Binder: Are you suggesting that readmissions are always a bad measure to use for pay-for-performance?
Jha: It isn't necessarily bad, though readmissions wouldn't be my top priority. And this is where I think there is some amount of nuance is important because we actually have empirical data.
We find that for medical conditions -- heart attack, pneumonia, heart failure -- much of what drives readmissions is how sick patients are, or what kind of social support they have at home. These are factors that have less to do with the quality of hospital care. These patients are often older, chronically ill, with major medical problems. Twenty years ago many of these patients might have died in the hospital, but today, we are able to keep them alive. However, when they go home, even small issues can land them back in the hospital. There is no doubt we have to figure out how to improve care for these chronically ill people. It's just not clear to me that focusing on readmissions is the best approach.
The story is very different for surgery. All of the empirical data suggests that surgical readmissions are much more about quality. They seem to be more closely related to what happened during and after surgery, and as a clinician this makes a lot of sense.
Usually, it's complications of the procedure or of the hospital stay that bring surgical patients back to the hospital. So, if you want to lower surgical readmissions, you have to focus on improving surgical and post-operative care and asking hospitals to do that is reasonable.
Time to Take the Long View:
Binder: What would you like to see instead of readmission rates as an incentive for hospital improvement?

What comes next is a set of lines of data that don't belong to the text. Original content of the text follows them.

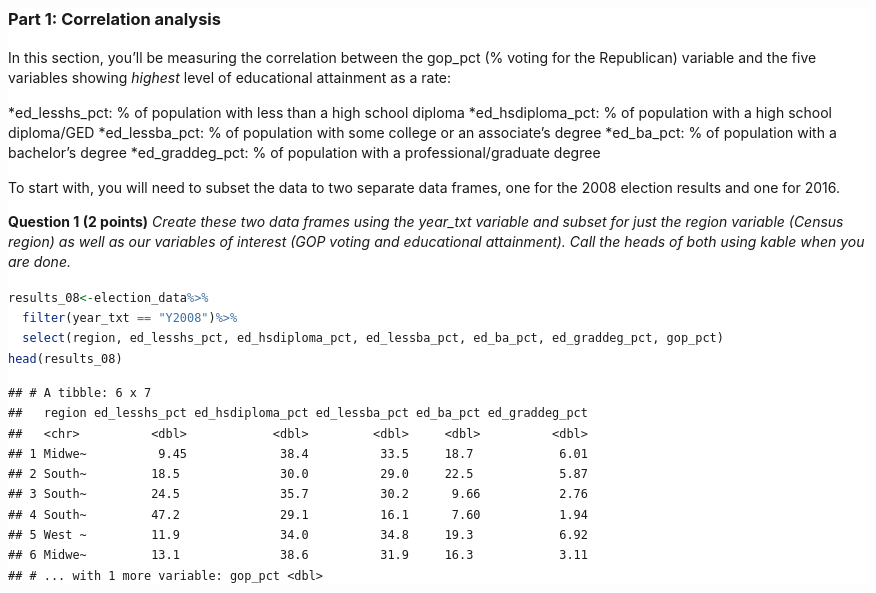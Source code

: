 ### Part 1: Correlation analysis

In this section, you’ll be measuring the correlation between the
gop\_pct (% voting for the Republican) variable and the five variables
showing *highest* level of educational attainment as a rate:

*ed\_lesshs\_pct: % of population with less than a high school diploma
*ed\_hsdiploma\_pct: % of population with a high school diploma/GED
*ed\_lessba\_pct: % of population with some college or an associate’s
degree *ed\_ba\_pct: % of population with a bachelor’s degree
\*ed\_graddeg\_pct: % of population with a professional/graduate degree

To start with, you will need to subset the data to two separate data
frames, one for the 2008 election results and one for 2016.

**Question 1 (2 points)** *Create these two data frames using the
year\_txt variable and subset for just the region variable (Census
region) as well as our variables of interest (GOP voting and educational
attainment). Call the heads of both using kable when you are done.*

``` r
results_08<-election_data%>%
  filter(year_txt == "Y2008")%>%
  select(region, ed_lesshs_pct, ed_hsdiploma_pct, ed_lessba_pct, ed_ba_pct, ed_graddeg_pct, gop_pct)
head(results_08)
```

    ## # A tibble: 6 x 7
    ##   region ed_lesshs_pct ed_hsdiploma_pct ed_lessba_pct ed_ba_pct ed_graddeg_pct
    ##   <chr>          <dbl>            <dbl>         <dbl>     <dbl>          <dbl>
    ## 1 Midwe~          9.45             38.4          33.5     18.7            6.01
    ## 2 South~         18.5              30.0          29.0     22.5            5.87
    ## 3 South~         24.5              35.7          30.2      9.66           2.76
    ## 4 South~         47.2              29.1          16.1      7.60           1.94
    ## 5 West ~         11.9              34.0          34.8     19.3            6.92
    ## 6 Midwe~         13.1              38.6          31.9     16.3            3.11
    ## # ... with 1 more variable: gop_pct <dbl>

Jha: As I've said in a couple of my blogs, I'd like to see much more long-term thinking by Medicare, things like bundled payments tied to real quality measures that take a long view. Not 30 days but 90 days, or even longer. But, we aren't going to get there until we have a much better ability to measure the value of that long-term care. We need major investments in better understanding post-acute and longer-term care. But when we do, and when we ask providers to be accountable for the long-term outcomes of patients, we are much more likely to drive the kind of change we want to see than simply focusing on short-term readmissions rates.